(This is part two of a communion meditation. Part one appeared yesterday.)
When we remember the brutal reality of the cross we have the ultimate affirmative answer to the incessant quest for affirmation. When we remember that Jesus died, we remember that someone loved us completely.
We search for novelty because we don’t believe anything lasts. We think we need to keep finding the adrenaline rush of something new. We search for affirmation because we hate ourselves and we are looking for someone else to tell us differently. But a need for newness is never satisfied. Everything gets old. A need for affirmation from people is never satisfied.

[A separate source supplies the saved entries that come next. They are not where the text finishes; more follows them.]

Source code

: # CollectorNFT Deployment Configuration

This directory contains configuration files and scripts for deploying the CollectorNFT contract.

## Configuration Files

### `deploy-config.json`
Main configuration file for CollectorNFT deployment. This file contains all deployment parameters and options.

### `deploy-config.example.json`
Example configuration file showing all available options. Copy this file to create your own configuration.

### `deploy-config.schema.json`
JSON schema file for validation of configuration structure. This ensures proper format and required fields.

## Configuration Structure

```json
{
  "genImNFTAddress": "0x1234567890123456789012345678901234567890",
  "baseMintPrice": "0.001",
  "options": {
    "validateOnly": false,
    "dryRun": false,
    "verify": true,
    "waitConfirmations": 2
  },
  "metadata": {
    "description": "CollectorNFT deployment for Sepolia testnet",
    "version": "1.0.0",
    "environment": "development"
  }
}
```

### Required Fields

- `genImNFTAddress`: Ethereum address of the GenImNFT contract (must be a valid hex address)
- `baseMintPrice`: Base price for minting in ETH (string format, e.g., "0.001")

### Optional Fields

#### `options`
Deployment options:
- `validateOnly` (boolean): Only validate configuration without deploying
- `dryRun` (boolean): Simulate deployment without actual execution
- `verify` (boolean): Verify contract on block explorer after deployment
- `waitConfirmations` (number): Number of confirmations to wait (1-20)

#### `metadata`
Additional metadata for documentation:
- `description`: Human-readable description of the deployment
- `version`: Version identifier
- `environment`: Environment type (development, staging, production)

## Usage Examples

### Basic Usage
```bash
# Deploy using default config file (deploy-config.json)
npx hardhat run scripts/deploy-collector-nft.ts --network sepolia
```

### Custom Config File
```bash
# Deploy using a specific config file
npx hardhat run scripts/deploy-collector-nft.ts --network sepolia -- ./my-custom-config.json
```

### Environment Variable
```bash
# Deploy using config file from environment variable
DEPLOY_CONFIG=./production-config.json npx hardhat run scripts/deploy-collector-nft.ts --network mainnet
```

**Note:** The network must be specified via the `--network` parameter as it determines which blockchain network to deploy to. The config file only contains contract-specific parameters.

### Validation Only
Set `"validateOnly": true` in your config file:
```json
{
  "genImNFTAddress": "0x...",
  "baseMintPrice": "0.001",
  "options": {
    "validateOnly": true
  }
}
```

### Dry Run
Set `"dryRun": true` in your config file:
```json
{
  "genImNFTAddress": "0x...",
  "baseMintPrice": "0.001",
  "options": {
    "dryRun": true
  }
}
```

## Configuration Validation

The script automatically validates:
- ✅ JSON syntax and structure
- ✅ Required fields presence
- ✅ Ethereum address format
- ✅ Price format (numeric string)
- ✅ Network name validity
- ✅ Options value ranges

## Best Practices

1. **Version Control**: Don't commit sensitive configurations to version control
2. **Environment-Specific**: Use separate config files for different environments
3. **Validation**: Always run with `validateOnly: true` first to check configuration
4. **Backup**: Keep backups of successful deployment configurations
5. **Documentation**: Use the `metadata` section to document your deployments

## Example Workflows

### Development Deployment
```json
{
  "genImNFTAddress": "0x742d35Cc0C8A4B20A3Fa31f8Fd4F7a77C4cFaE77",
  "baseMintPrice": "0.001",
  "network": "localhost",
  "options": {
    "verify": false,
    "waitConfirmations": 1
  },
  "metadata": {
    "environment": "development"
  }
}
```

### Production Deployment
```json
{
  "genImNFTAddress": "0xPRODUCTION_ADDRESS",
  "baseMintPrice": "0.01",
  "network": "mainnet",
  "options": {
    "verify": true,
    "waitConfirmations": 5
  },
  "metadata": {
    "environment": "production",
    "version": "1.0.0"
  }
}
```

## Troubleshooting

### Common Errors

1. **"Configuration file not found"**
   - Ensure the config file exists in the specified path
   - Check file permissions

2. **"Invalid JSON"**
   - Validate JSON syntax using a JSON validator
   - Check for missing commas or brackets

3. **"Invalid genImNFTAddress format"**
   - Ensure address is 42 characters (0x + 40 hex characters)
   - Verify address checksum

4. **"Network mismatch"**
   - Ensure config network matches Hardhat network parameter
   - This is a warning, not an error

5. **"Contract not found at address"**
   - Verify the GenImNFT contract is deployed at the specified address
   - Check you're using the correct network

People will always get have needs themselves.
But then there is Jesus.
John writes that “when Jesus knew that his hour had come to depart out of this world to the Father, having loved his own who were in the world, he loved them to the end.”
Paul explains this when he writes, “God demonstrates his own love for us in this: While we were still sinners, Christ died for us.”
This bread, this cup, say to us once and for all, again and again, “I do love you, because I did love you then, because I always, everywhere, will love you.”
They say this because Jesus talked about the bread and the cup and then, in twelve hours, was beaten. Was mocked. Was ridiculed. Experienced the worst of the humiliation we face. His body was broken. His blood dripped and then ran and then poured out.
And then he died. And then he was buried. And then he was raised. And then he talked to the disciples again. Fixed them fish.
But he never again ate bread and drank from the cup. Not yet.
The disciples, looking back, writing the words, knew the clear connection between what Jesus said and what he did. They understood that without the resurrection, this bread and cup would be merely morbid. Like eating the same last meal that an executed criminal ate. To remember his just execution.
No. They ate this meal to fight the novelty, to remember that nothing new is necessary. No innovations, no simulations. We have in Christ our once and future salvation. Our once and future hope rests entirely in the hands that broke the bread and shared the cup, that were broken and pierced, that are risen and ruling.
Broken once, shed once, remembered every time.
And when we think we are doing well, that we know exactly where God is taking us, and we are getting a little arrogant about the quality of our obedience, God sits us down at this table and reminds us that it isn’t our self-denial, it’s Christ’s death.
And when we are thinking we are doing poorly, we are even at this moment wondering what would happen if God and our mom found out about that, God sits us down and reminds us that it isn’t our badness or goodness, it’s Christ’s death.